Graham Heap, the new study's first author, told PGx Reporter this week that the Exeter group is now working to discover other novel markers for side effects like liver injury or hypersensitivity syndromes, which combined with rs2637087 might be a more informative tool for clinicians.

In their pancreatitis study, Heap and his colleagues recruited 433 patients with IBD who developed the side effect from more than 150 international hospitals, then narrowed that cohort down to 248 with confirmed or highly probable thiopurine-induced pancreatitis.

The researchers conducted both an initial discovery study, and then replicated it in an independent set of patients. For the initial GWAS, the researchers genotyped 172 recruited pancreatitis cases and compared them to 2,035 previously genotyped controls — IBD patients matched by disease to the case cohort but not selected at all for treatment with thiopurines or pancreatitis.

Based on the results, the team identified rs1647047, a location within the class II HLA region with a significant association with pancreatitis. The group also found that the HLA alleles HLADQ-A1*0201 and HLA-DRB1*0701 were significantly associated with pancreatitis, and were partially tagged by rs2647087.

The association of rs2647087 remained significant even after the researchers included smoking status, a known risk factor for pancreatitis, in their analysis.

Next, the team set out to replicate the findings in an independent set of 78 cases and 472 controls, this time more stringently designing the control cohort to include only IBD patients treated with thiopurines for at least 12 months without developing pancreatitis. This also revealed a strong association between pancreatitis and rs2647087, as well as several other SNPs in linkage disequilibrium with rs2647087.

Overall, the results indicated that patients heterozygous at the location have about 2.5 times the risk, and those homozygous have approximately five times the risk of those with normal alleles.

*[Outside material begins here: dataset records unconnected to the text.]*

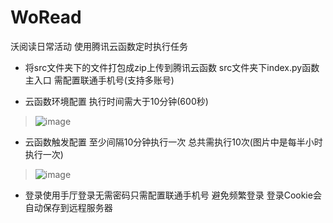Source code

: # WoRead
沃阅读日常活动 使用腾讯云函数定时执行任务

+ 将src文件夹下的文件打包成zip上传到腾讯云函数 src文件夹下index.py函数主入口 需配置联通手机号(支持多账号)

+ 云函数环境配置 执行时间需大于10分钟(600秒)
> ![image](https://user-images.githubusercontent.com/49028484/127760009-ea0a3a13-cda9-4f0a-a726-db21226417d9.png)

+ 云函数触发配置 至少间隔10分钟执行一次 总共需执行10次(图片中是每半小时执行一次)
> ![image](https://user-images.githubusercontent.com/49028484/127760022-ca02d98d-456f-4a63-ba7a-572dfe3bbc38.png)

+ 登录使用手厅登录无需密码只需配置联通手机号 避免频繁登录 登录Cookie会自动保存到远程服务器
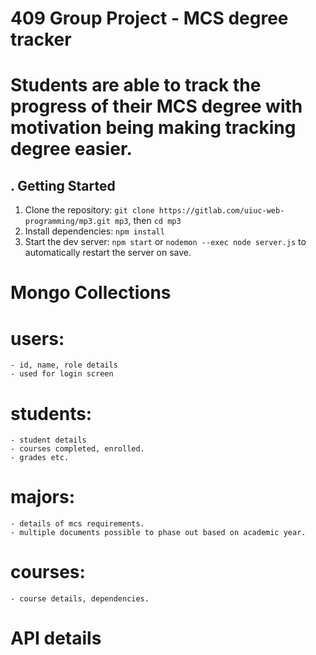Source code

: # 409 Group Project - MCS degree tracker
# Students are able to track the progress of their MCS degree with motivation being making tracking degree easier.

## . Getting Started
1. Clone the repository:
`git clone https://gitlab.com/uiuc-web-programming/mp3.git mp3`, then `cd mp3`
2. Install dependencies:
`npm install`
3. Start the dev server:
`npm start` or 
`nodemon --exec node server.js` to automatically restart the server on save.


# Mongo Collections
# users:
    - id, name, role details
    - used for login screen
# students:
    - student details
    - courses completed, enrolled.
    - grades etc.
# majors:
    - details of mcs requirements.
    - multiple documents possible to phase out based on academic year.
# courses:
    - course details, dependencies.

# API details
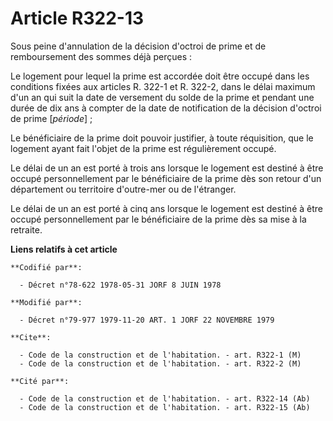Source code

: # Article R322-13

Sous peine d'annulation de la décision d'octroi de prime et de remboursement des sommes déjà perçues :

Le logement pour lequel la prime est accordée doit être occupé dans les conditions fixées aux articles R. 322-1 et R. 322-2,
dans le délai maximum d'un an qui suit la date de versement du solde de la prime et pendant une durée de dix ans à compter de
la date de notification de la décision d'octroi de prime [*période*] ;

Le bénéficiaire de la prime doit pouvoir justifier, à toute réquisition, que le logement ayant fait l'objet de la prime est
régulièrement occupé.

Le délai de un an est porté à trois ans lorsque le logement est destiné à être occupé personnellement par le bénéficiaire de
la prime dès son retour d'un département ou territoire d'outre-mer ou de l'étranger.

Le délai de un an est porté à cinq ans lorsque le logement est destiné à être occupé personnellement par le bénéficiaire de
la prime dès sa mise à la retraite.

**Liens relatifs à cet article**

	**Codifié par**:

	  - Décret n°78-622 1978-05-31 JORF 8 JUIN 1978

	**Modifié par**:

	  - Décret n°79-977 1979-11-20 ART. 1 JORF 22 NOVEMBRE 1979

	**Cite**:

	  - Code de la construction et de l'habitation. - art. R322-1 (M)
	  - Code de la construction et de l'habitation. - art. R322-2 (M)

	**Cité par**:

	  - Code de la construction et de l'habitation. - art. R322-14 (Ab)
	  - Code de la construction et de l'habitation. - art. R322-15 (Ab)
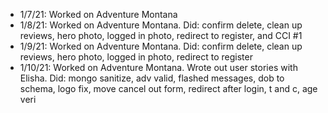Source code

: - 1/7/21: Worked on Adventure Montana
- 1/8/21: Worked on Adventure Montana. Did: confirm delete, clean up reviews, hero photo, logged in photo, redirect to register, and CCI #1
- 1/9/21: Worked on Adventure Montana. Did: confirm delete, clean up reviews, hero photo, logged in photo, redirect to register
- 1/10/21: Worked on Adventure Montana. Wrote out user stories with Elisha. Did: mongo sanitize, adv valid, flashed messages, dob to schema, logo fix, move cancel out form, redirect after login, t and c, age veri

According to the authors, this means that in a clinical setting, patients testing homozygous for the SNP would have an approximate 17 percent risk, and those who are heterozygous, a 9 percent risk of developing pancreatitis if prescribed a thiopurine immunosuppressant.

Heap said that the results are the first to uncover a genetic association with drug-induced pancreatitis. While the study was focused on IBD, the group is interested in looking at other diseases like rheumatoid arthritis in which thiopurines are also prescribed, he said.

Because of the design of the study, he said that the researchers are fairly confident that the association they found is not IBD-specific and should hold true for other diseases as well.

The group is also planning to recruit more patients to expand its IBD GWAS. "Although we saw this large effect in HLA there is a possibility of other smaller effects that we weren't powered to see," Heap said.

For rs2647087, Heap added, the effect size the team saw was not as large as some other PGx markers in the HLA region that have yielded more dramatic clinical impact, such as the association between the HLA-B*5701 allele and adverse reactions to the HIV drug Abacavir.

"The odds ratio [for our marker] was about 2.6, which means homozygotes have about a 20 percent risk of getting pancreatitis with this drug," Heap explained. "That's at a level where clinicians would be undecided about whether to give the drug or not because there's an 80 percent chance the patient will be fine."

In the study the researchers attempted to restrict their analyses only to patients who were deemed a definite, not just a probable case of thiopurine-induced pancreatitis. This bumped the odds ratio up to 3.18, but because of the much smaller sample size, only 37 cases, the association did not achieve genome-wide significance, the group wrote.

However, Heap said that the researchers believe that if they can combine rs2647087 in a panel with other predictive markers for other thiopurine side effects, it could have a more definitive clinical impact.

"With a larger panel, if you can predict a 20 percent chance of pancreatitis, and the same patient also has a 20 percent chance of liver injury, for example, then maybe it's clearer that you shouldn't prescribe the drug," he said.

The group now aims to identify additional risk markers and develop such a panel.